### What you need to do
Copy each line from the entries that the word "ClaimStatusTheorem" appears in.

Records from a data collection
---
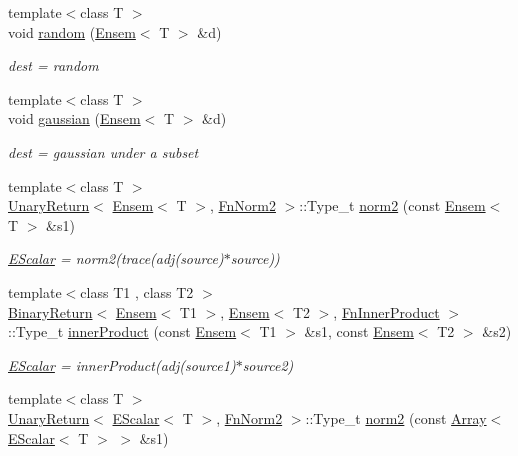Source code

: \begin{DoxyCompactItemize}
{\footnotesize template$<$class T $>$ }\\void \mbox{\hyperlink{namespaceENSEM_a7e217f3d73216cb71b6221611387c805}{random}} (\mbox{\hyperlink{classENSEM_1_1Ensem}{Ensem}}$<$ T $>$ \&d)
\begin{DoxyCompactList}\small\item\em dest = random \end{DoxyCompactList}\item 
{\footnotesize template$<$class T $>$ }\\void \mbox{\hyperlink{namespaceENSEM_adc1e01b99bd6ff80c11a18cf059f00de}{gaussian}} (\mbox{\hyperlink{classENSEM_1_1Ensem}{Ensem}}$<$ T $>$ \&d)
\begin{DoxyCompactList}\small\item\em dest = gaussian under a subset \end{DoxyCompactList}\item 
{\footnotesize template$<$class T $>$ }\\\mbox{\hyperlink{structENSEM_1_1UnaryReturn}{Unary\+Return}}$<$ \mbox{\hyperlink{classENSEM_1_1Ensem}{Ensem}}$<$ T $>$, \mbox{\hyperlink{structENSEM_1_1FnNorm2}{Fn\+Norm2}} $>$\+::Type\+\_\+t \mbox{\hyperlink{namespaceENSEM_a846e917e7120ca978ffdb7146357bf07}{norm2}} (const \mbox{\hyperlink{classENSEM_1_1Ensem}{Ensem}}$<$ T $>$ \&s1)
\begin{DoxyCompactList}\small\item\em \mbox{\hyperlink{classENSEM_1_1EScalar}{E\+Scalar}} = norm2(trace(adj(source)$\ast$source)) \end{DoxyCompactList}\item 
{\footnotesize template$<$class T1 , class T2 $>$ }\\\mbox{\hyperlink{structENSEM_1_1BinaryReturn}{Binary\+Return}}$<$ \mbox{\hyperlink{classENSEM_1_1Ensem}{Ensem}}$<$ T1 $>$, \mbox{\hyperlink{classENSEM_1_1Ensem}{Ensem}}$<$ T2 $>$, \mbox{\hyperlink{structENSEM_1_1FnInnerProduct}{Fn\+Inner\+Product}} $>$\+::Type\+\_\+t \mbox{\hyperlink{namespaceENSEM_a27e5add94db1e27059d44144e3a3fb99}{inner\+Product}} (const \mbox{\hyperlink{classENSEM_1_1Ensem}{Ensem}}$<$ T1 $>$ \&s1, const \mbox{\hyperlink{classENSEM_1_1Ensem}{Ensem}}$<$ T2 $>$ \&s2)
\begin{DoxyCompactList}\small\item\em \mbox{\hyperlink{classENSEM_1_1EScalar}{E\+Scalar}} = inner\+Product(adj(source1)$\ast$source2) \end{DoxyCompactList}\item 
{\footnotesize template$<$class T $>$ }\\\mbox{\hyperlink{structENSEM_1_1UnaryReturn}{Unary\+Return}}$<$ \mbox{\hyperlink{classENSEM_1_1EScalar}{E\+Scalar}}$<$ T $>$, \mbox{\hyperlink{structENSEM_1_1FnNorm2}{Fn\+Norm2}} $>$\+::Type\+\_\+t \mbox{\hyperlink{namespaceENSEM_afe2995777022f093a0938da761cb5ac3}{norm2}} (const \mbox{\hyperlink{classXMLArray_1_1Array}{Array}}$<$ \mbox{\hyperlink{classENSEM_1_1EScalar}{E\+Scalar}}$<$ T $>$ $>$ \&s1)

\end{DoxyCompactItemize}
---
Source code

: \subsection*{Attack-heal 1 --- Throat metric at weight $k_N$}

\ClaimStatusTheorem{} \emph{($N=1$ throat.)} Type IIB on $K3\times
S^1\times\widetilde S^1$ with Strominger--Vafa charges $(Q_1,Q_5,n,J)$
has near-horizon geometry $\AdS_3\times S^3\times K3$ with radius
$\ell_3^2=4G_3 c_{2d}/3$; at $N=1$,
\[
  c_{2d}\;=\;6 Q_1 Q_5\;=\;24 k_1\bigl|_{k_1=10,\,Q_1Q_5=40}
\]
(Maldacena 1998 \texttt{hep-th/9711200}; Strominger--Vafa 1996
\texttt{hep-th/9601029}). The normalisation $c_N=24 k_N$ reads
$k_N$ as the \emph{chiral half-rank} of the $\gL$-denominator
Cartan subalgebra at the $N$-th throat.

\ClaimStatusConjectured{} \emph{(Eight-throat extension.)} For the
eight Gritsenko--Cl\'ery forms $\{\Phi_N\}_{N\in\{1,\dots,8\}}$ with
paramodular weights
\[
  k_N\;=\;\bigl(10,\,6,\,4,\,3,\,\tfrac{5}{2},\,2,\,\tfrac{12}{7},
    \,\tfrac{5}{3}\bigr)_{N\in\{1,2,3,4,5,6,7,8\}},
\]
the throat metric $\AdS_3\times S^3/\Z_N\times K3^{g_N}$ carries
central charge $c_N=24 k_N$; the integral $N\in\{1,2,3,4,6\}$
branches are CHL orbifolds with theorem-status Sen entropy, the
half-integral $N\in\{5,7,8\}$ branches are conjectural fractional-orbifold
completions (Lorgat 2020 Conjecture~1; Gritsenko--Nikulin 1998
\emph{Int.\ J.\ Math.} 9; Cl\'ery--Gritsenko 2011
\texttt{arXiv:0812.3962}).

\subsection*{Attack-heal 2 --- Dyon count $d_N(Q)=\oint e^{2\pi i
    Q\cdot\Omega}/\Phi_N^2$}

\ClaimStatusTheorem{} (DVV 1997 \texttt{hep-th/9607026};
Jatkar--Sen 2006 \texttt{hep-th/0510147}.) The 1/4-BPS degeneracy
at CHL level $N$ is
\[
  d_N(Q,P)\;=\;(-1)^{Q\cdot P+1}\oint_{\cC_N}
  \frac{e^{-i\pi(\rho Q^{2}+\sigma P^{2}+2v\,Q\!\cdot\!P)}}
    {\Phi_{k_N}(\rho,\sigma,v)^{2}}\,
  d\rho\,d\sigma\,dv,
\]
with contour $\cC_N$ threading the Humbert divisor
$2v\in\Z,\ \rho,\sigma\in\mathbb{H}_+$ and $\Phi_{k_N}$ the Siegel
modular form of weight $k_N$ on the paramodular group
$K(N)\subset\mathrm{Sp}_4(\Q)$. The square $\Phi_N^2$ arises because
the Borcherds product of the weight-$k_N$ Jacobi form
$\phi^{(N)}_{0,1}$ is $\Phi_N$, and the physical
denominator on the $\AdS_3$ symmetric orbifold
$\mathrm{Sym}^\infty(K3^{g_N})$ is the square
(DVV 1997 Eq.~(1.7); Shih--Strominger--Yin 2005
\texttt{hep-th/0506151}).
---
### Exercise result
\ClaimStatusTheorem{} \emph{($N=1$ throat.)} Type IIB on $K3\times
\ClaimStatusTheorem{} (DVV 1997 \texttt{hep-th/9607026};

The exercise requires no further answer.